Description of the task: From the line containing "即在每个子区间上采用线性元素" to the end of the records below, output each line exactly; include both ends and nothing else.

Plain-text document sources:
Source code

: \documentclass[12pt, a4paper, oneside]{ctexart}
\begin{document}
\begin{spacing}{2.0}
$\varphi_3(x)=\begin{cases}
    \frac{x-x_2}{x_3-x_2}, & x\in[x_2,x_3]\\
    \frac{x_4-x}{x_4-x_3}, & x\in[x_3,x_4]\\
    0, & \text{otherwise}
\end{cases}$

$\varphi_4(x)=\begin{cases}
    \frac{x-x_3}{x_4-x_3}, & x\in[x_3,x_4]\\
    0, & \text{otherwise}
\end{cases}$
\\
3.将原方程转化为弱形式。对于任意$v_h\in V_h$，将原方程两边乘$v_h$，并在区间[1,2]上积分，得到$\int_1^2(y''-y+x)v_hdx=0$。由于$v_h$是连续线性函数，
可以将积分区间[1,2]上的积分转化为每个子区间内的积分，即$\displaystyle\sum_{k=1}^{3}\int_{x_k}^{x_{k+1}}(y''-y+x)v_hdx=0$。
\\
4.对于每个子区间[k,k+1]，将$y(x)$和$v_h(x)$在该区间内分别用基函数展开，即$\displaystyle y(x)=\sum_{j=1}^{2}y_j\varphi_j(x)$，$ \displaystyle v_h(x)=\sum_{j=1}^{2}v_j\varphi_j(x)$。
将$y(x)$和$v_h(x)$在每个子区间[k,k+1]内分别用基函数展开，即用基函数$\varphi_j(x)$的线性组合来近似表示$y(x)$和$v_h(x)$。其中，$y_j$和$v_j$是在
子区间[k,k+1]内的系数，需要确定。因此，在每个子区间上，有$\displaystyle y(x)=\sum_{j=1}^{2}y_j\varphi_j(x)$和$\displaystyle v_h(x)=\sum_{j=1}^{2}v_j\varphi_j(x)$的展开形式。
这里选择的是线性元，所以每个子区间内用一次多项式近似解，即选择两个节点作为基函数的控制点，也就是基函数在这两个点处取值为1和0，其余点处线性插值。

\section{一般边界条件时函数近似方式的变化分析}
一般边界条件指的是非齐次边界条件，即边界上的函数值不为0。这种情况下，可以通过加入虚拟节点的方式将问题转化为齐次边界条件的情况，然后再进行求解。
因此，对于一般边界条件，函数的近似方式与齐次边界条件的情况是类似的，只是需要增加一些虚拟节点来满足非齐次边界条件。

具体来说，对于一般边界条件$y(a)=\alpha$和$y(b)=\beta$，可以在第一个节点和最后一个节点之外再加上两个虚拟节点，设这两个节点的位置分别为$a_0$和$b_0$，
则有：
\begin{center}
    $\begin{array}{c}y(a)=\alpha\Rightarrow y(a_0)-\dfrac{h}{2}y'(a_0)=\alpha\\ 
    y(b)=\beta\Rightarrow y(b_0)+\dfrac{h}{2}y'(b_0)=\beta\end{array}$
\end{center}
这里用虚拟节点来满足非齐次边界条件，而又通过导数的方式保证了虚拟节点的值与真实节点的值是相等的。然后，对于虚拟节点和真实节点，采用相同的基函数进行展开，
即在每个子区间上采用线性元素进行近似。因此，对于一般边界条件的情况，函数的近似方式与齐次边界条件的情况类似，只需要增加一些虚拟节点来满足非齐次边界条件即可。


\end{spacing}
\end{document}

Written solution:
即在每个子区间上采用线性元素进行近似。因此，对于一般边界条件的情况，函数的近似方式与齐次边界条件的情况类似，只需要增加一些虚拟节点来满足非齐次边界条件即可。


\end{spacing}
\end{document}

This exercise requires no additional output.